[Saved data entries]
■ ■ ■ ■ ■
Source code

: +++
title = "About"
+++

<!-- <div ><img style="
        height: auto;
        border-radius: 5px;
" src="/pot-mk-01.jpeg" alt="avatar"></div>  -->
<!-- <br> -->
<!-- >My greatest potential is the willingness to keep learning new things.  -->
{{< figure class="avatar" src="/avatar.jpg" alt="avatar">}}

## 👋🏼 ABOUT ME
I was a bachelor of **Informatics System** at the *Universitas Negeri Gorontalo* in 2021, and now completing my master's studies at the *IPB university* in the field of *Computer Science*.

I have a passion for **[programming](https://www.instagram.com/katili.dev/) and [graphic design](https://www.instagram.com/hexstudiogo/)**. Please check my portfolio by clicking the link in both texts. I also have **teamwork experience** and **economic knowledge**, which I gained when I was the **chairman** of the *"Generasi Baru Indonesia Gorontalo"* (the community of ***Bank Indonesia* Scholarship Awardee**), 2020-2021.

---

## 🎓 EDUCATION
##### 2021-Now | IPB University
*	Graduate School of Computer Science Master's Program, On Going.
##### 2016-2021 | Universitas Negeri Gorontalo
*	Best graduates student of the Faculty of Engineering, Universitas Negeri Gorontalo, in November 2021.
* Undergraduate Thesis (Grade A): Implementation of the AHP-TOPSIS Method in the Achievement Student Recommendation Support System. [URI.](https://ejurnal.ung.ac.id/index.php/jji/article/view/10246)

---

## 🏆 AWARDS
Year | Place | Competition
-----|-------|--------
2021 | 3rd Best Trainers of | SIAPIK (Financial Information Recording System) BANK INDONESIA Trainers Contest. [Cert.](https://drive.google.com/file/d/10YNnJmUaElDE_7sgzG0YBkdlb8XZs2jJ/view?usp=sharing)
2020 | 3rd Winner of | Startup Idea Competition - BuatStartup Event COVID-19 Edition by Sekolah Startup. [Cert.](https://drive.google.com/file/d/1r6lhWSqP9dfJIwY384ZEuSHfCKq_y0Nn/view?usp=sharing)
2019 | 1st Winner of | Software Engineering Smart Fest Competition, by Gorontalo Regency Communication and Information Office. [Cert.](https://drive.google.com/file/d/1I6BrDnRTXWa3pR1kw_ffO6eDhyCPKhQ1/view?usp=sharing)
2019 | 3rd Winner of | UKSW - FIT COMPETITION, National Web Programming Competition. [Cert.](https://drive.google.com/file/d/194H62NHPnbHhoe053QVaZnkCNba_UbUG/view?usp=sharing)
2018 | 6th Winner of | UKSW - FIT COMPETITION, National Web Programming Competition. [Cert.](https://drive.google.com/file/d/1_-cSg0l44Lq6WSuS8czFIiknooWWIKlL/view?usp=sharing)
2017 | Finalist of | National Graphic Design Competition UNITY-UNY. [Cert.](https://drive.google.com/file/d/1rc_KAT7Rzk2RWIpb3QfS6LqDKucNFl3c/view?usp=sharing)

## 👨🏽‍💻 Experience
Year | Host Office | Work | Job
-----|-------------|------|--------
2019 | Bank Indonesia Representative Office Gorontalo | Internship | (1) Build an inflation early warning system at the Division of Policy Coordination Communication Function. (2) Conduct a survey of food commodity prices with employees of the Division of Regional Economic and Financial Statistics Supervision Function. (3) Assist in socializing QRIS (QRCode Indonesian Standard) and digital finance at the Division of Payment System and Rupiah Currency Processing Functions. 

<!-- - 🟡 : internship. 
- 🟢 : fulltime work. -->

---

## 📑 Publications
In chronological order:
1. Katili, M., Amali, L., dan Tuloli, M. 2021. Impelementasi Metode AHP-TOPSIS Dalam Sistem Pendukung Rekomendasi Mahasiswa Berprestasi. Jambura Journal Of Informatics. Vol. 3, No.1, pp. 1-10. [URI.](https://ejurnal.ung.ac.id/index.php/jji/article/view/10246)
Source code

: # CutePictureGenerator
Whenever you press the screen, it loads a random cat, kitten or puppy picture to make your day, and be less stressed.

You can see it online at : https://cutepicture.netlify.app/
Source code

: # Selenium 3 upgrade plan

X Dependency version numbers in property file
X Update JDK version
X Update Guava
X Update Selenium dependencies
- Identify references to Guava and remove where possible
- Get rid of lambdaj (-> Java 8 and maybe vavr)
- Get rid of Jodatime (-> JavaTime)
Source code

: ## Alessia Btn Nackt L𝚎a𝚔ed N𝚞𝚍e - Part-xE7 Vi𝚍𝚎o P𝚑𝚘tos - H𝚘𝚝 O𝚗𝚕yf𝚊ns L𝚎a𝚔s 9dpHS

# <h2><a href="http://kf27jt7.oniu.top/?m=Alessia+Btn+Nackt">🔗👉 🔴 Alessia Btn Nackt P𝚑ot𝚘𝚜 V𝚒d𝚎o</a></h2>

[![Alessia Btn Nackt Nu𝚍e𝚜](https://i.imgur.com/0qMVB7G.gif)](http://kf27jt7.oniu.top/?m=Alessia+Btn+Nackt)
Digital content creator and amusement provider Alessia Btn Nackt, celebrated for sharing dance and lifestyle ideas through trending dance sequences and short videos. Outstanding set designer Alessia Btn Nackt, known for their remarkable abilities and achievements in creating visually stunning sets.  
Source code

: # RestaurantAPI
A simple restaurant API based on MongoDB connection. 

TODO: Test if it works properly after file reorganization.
■ ■ ■ ■ ■
Exercise prompt ▸ Please reproduce exactly the lines from the first one of the records above through the line containing "I was a bachelor", both included, and nothing else.

Solution to the problem ▸
Source code

: +++
title = "About"
+++

<!-- <div ><img style="
        height: auto;
        border-radius: 5px;
" src="/pot-mk-01.jpeg" alt="avatar"></div>  -->
<!-- <br> -->
<!-- >My greatest potential is the willingness to keep learning new things.  -->
{{< figure class="avatar" src="/avatar.jpg" alt="avatar">}}

## 👋🏼 ABOUT ME
I was a bachelor of **Informatics System** at the *Universitas Negeri Gorontalo* in 2021, and now completing my master's studies at the *IPB university* in the field of *Computer Science*.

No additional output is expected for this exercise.